3 candidats à l'élection présidentielle - Jan Carnogursky, Pavol Hrusovsky et Radoslav Prochazka - sont issus du Mouvement chrétien-démocrate. Ces deux derniers sont, avec Milan Knazko et Andrej Kiska, considérés comme les principaux challengers du Premier ministre Robert Fico.
Jan Baranek, politologue de l'agence Polis, a indiqué que les candidatures de Gyula Bardos et de Jan Carnogursky affaiblissaient Pavol Hrusovsky. Selon lui, une partie des sympathisants de Most-Hid vont voter pour le candidat de la minorité hongroise et de nombreux proches de l'Union démocratique et chrétienne-Parti démocratique feront de même en faveur de Jan Carnogursky. En outre, selon les enquêtes d'opinion, Pavol Hrusovsky recueillerait la moitié des suffrages des sympathisants du mouvement chrétien-démocrate alors que 90% des sympathisants de Direction-Démocratie sociale affirment qu'ils voteront le 15 mars en faveur de Robert Fico.

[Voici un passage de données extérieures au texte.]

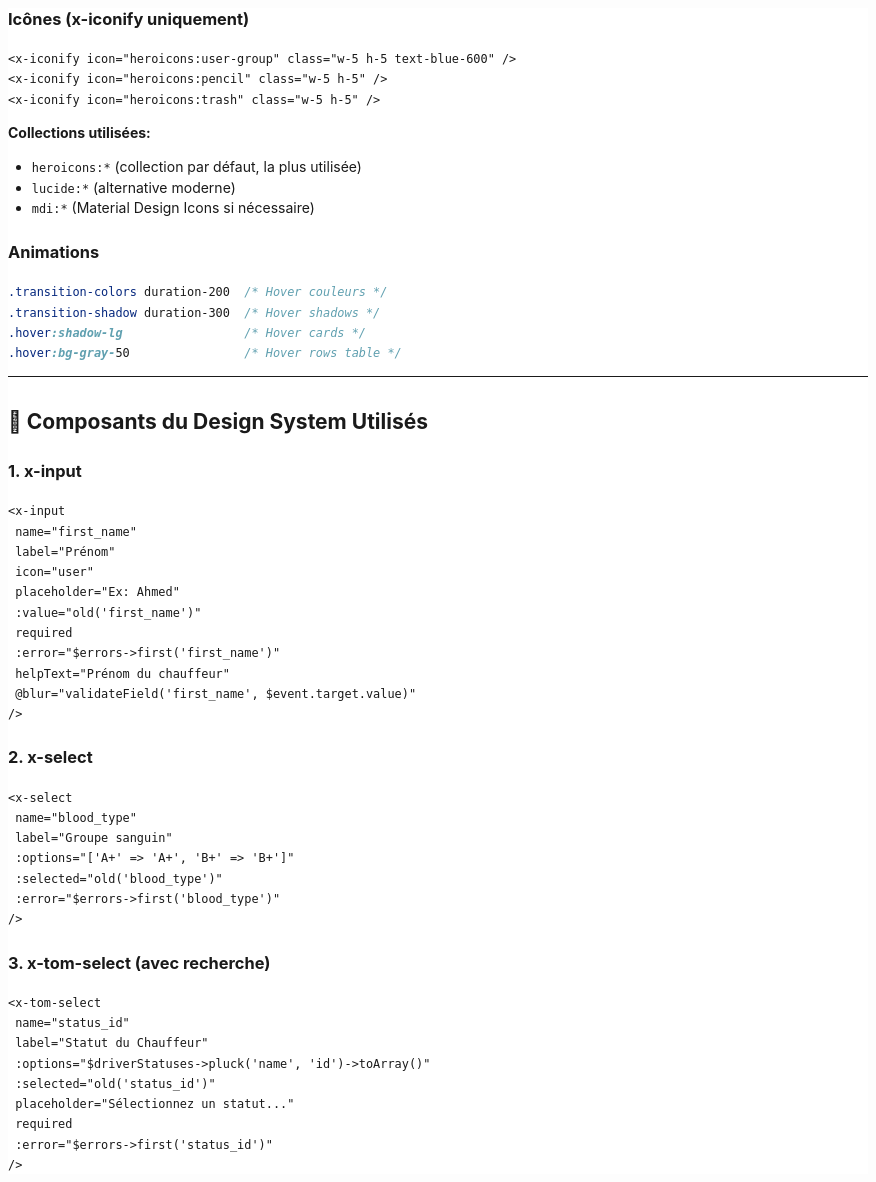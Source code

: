 ### Icônes (x-iconify uniquement)
```blade
<x-iconify icon="heroicons:user-group" class="w-5 h-5 text-blue-600" />
<x-iconify icon="heroicons:pencil" class="w-5 h-5" />
<x-iconify icon="heroicons:trash" class="w-5 h-5" />
```

**Collections utilisées:**
- `heroicons:*` (collection par défaut, la plus utilisée)
- `lucide:*` (alternative moderne)
- `mdi:*` (Material Design Icons si nécessaire)

### Animations
```css
.transition-colors duration-200  /* Hover couleurs */
.transition-shadow duration-300  /* Hover shadows */
.hover:shadow-lg                 /* Hover cards */
.hover:bg-gray-50                /* Hover rows table */
```

---

## 🔧 Composants du Design System Utilisés

### 1. x-input
```blade
<x-input
 name="first_name"
 label="Prénom"
 icon="user"
 placeholder="Ex: Ahmed"
 :value="old('first_name')"
 required
 :error="$errors->first('first_name')"
 helpText="Prénom du chauffeur"
 @blur="validateField('first_name', $event.target.value)"
/>
```

### 2. x-select
```blade
<x-select
 name="blood_type"
 label="Groupe sanguin"
 :options="['A+' => 'A+', 'B+' => 'B+']"
 :selected="old('blood_type')"
 :error="$errors->first('blood_type')"
/>
```

### 3. x-tom-select (avec recherche)
```blade
<x-tom-select
 name="status_id"
 label="Statut du Chauffeur"
 :options="$driverStatuses->pluck('name', 'id')->toArray()"
 :selected="old('status_id')"
 placeholder="Sélectionnez un statut..."
 required
 :error="$errors->first('status_id')"
/>
```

La dernière enquête d'opinion réalisée par l'institut Median pour la radio télévision RTVS crédite le Premier ministre Robert Fico de 38,8% des suffrages au 1er tour de l'élection présidentielle. Il est suivi par Andrej Kiska, qui recueillerait 18,6%, Milan Knazko, qui obtiendrait 12,9% et Radoslav Prochazka, 9,9%. Pavol Hrusovsky est crédité de 5,7%, Helena Mezenska de 5,6%, Gyula Bardos de 2,6%, Viliam Fischer de 2,1% et Jan Carnogursky de 1,8%. Les 4 autres candidats (Milan Melnik, Jozef Behyl, Jozef Simko et Jan Jurista) recueilleraient moins de 1% des voix.
Le chef du gouvernement est également l'homme politique que les Slovaques considèrent comme le plus sérieux et le plus digne de confiance : 34,7% expriment cette opinion dans un sondage réalisé par l'institut MVK.